GlulkAlex/read_from_json.py

## read_from_json.py
#!/usr/bin/env python
# -*- coding: utf-8 -*-

#utf_8 U8, UTF, utf8

"""read_from_json.py:

Example:
of Python's
web scraping
with PyMongo
"""

__author__ = "GlukAlex"

import pymongo
import sys
import json
import requests
#import urllib.request
# AttributeError: 'module' object has no attribute 'request'
#import urllib
# ImportError: No module named 'urllib2'
#import urllib2
"""Note
The 'urllib2' module
has been split across several modules
in Python 3 named
'urllib.request' and
'urllib.error'.
The '2to3 tool' will
automatically adapt `imports`
when converting your sources to Python 3.
"""
"""Note
The 'urllib' module
has been split into parts and
renamed in Python 3 to
'urllib.request',
'urllib.parse', and
'urllib.error'.
The '2to3 tool' will
automatically adapt imports
when converting your sources to Python 3.
Also note that
the 'urllib.request.urlopen()' function
in Python 3 is equivalent to
'urllib2.urlopen()' and that
'urllib.urlopen()' has been removed.
"""

def get_N_Insert_Page_Content(url: str = ""):
    # connect to dataBase
    client = pymongo.MongoClient(
        'mongodb://localhost'
        #'localhost',
        # default port from MongoDB config files
        # for server to listen to
        #27017
    )
    connection = client

    # attach to 'reddit' database
    db = connection.reddit

    # handle to 'stories' collection
    stories = (
        db.stories
    )

    # clear / delete entirly existing collection
    stories.drop()

    # JSON Response Content
    # There’s also
    # a builtin JSON decoder,
    # in case you’re dealing with JSON data:
    #>>> import requests
    #>>> r = requests.get('https://api.github.com/events')
    #>>> r.json()
    # In case
    # the JSON `decoding` fails,
    # 'r.json' raises an exception.
    # For example,
    # if the `response` gets a '204' (No Content), or
    # if the `response` contains `invalid` JSON,
    # attempting 'r.json' raises
    #ValueError: No JSON object could be decoded.

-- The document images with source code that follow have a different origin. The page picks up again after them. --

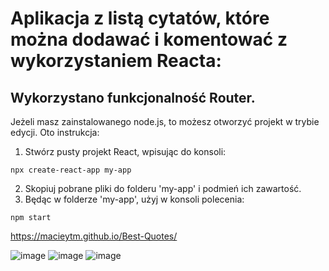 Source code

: # Aplikacja z listą cytatów, które można dodawać i komentować z wykorzystaniem Reacta:

## Wykorzystano funkcjonalność Router.

Jeżeli masz zainstalowanego node.js, to możesz otworzyć projekt w trybie edycji. Oto instrukcja:

1. Stwórz pusty projekt React, wpisując do konsoli:
```
npx create-react-app my-app
```
2. Skopiuj pobrane pliki do folderu 'my-app' i podmień ich zawartość.
3. Będąc w folderze 'my-app', użyj w konsoli polecenia:
```
npm start
```
https://macieytm.github.io/Best-Quotes/

![image](https://user-images.githubusercontent.com/95743795/161936483-929961e8-66b2-43bd-bd9b-e4e2aec2e51e.png)
![image](https://user-images.githubusercontent.com/95743795/161937172-48aef6ad-dc71-47b7-a2a0-02003ab04443.png)
![image](https://user-images.githubusercontent.com/95743795/161937023-661c9809-acca-46d0-b56e-2c7ed1c5558c.png)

    # get specified web page
    reddit_page = (
        #"https://www.reddit.com/r/technology/.json"
        "http://localhost:8888/files/PyMongo/reddit_com_technology.json"
    )
    #urllib.request.urlopen(
    #    url,
    #    data=None,
    #    [timeout, ]*,
    #    cafile=None,
    #    capath=None,
    #    cadefault=False,
    #    context=None)
    # Open the URL url,
    # which can be
    # either a string or
    # a Request object.
    page_Content = (
        requests.get(reddit_page)
        # For 'http' and 'https' `urls`,
        # this function returns
        # a 'http.client.HTTPResponse' object
        # which has
        # the following 'HTTPResponse Objects' methods.
        #urllib.request.urlopen(reddit_page)
        #urllib2.urlopen(reddit_page)
        )

    # AttributeError: 'bytes' object has no attribute 'read'
    # DEBUG
    print("""type(page_Content) is: {}""".format(type(page_Content)) )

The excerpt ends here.